*DESCRIPTION OF THE TASK*
Your reply should be one number: how many lines of the records below contain the string "this".

*RECORDS TO USE*
============================================================
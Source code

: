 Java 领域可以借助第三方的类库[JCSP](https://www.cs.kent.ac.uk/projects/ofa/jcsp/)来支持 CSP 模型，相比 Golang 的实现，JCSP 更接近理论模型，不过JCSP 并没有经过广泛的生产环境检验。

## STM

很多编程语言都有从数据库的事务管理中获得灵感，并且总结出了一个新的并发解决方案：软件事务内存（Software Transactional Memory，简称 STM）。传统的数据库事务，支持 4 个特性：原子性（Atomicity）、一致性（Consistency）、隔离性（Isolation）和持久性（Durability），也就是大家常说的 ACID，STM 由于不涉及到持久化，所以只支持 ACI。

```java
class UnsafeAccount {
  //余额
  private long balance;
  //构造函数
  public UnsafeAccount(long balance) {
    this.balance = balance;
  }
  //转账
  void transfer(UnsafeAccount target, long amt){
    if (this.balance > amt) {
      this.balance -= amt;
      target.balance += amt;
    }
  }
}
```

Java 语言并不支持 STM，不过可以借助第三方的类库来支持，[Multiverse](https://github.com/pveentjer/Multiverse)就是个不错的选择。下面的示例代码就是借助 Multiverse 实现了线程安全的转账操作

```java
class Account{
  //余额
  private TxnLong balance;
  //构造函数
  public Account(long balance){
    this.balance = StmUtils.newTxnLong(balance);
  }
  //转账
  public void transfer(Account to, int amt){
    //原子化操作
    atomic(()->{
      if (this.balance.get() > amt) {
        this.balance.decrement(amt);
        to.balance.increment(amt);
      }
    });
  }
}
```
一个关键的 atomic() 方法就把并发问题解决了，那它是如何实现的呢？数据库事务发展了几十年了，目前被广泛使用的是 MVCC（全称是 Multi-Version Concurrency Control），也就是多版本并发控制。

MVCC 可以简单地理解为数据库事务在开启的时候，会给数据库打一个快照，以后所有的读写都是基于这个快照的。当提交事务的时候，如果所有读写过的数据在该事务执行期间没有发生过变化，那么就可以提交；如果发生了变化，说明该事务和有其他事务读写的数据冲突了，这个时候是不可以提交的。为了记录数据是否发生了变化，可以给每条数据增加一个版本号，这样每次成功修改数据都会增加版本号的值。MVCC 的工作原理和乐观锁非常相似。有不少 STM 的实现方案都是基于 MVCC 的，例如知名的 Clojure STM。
============================================================
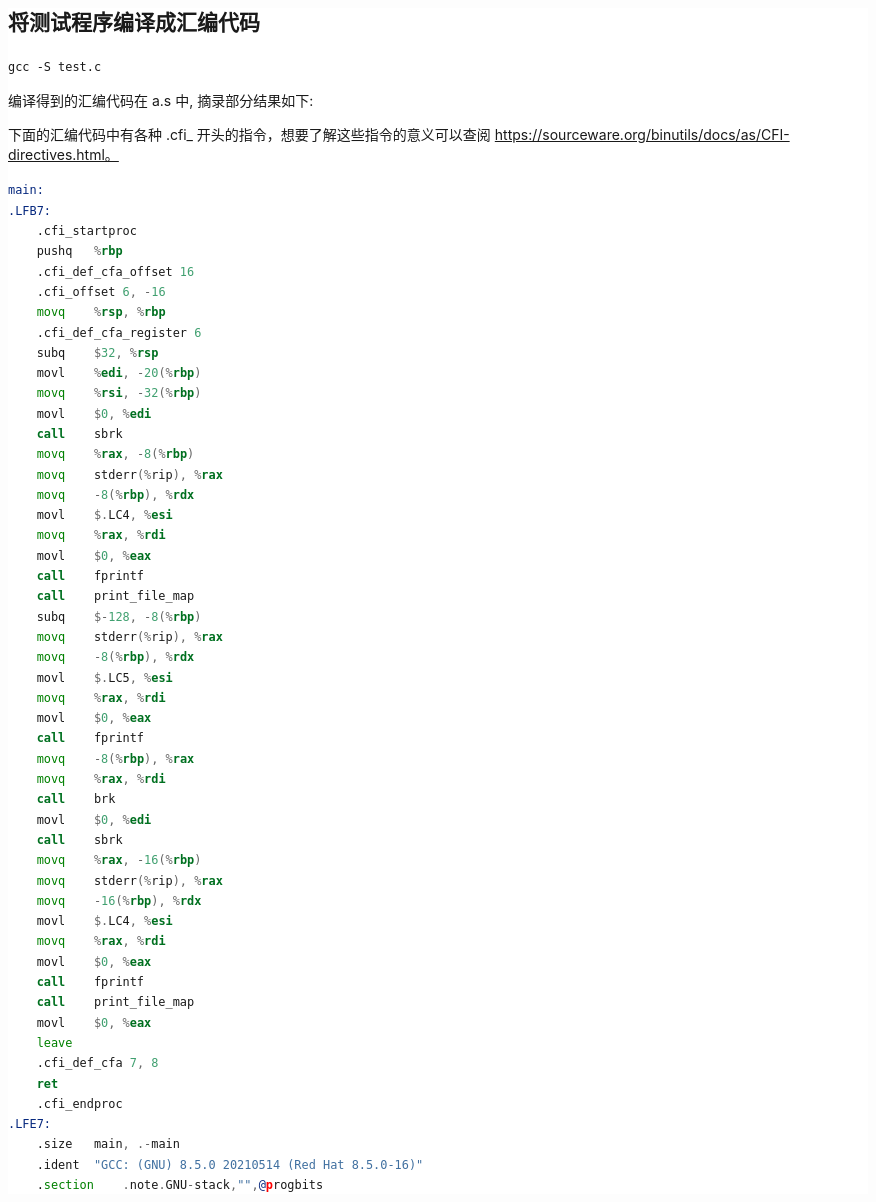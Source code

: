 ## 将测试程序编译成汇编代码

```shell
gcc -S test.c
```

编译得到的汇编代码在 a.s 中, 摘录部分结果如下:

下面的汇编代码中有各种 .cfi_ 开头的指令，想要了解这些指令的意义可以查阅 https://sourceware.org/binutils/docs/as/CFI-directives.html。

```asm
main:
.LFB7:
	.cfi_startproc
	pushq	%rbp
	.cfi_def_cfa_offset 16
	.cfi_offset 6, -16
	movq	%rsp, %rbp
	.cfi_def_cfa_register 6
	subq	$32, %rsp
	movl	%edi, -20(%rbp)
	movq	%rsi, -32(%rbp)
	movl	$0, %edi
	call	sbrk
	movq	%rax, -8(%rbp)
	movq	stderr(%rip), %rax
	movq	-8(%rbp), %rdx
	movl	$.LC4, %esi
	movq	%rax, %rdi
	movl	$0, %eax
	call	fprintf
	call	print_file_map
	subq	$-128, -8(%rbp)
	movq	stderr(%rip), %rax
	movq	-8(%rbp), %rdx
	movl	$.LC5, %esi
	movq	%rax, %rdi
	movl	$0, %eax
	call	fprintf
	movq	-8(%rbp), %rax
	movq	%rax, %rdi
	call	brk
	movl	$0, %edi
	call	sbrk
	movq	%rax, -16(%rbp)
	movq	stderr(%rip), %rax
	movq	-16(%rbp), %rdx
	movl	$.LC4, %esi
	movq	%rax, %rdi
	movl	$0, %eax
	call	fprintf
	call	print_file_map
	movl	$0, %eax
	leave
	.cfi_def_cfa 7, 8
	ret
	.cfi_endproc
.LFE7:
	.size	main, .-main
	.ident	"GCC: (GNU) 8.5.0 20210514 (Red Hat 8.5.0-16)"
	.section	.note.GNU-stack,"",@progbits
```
============================================================
*EXERCISE ANSWER*
6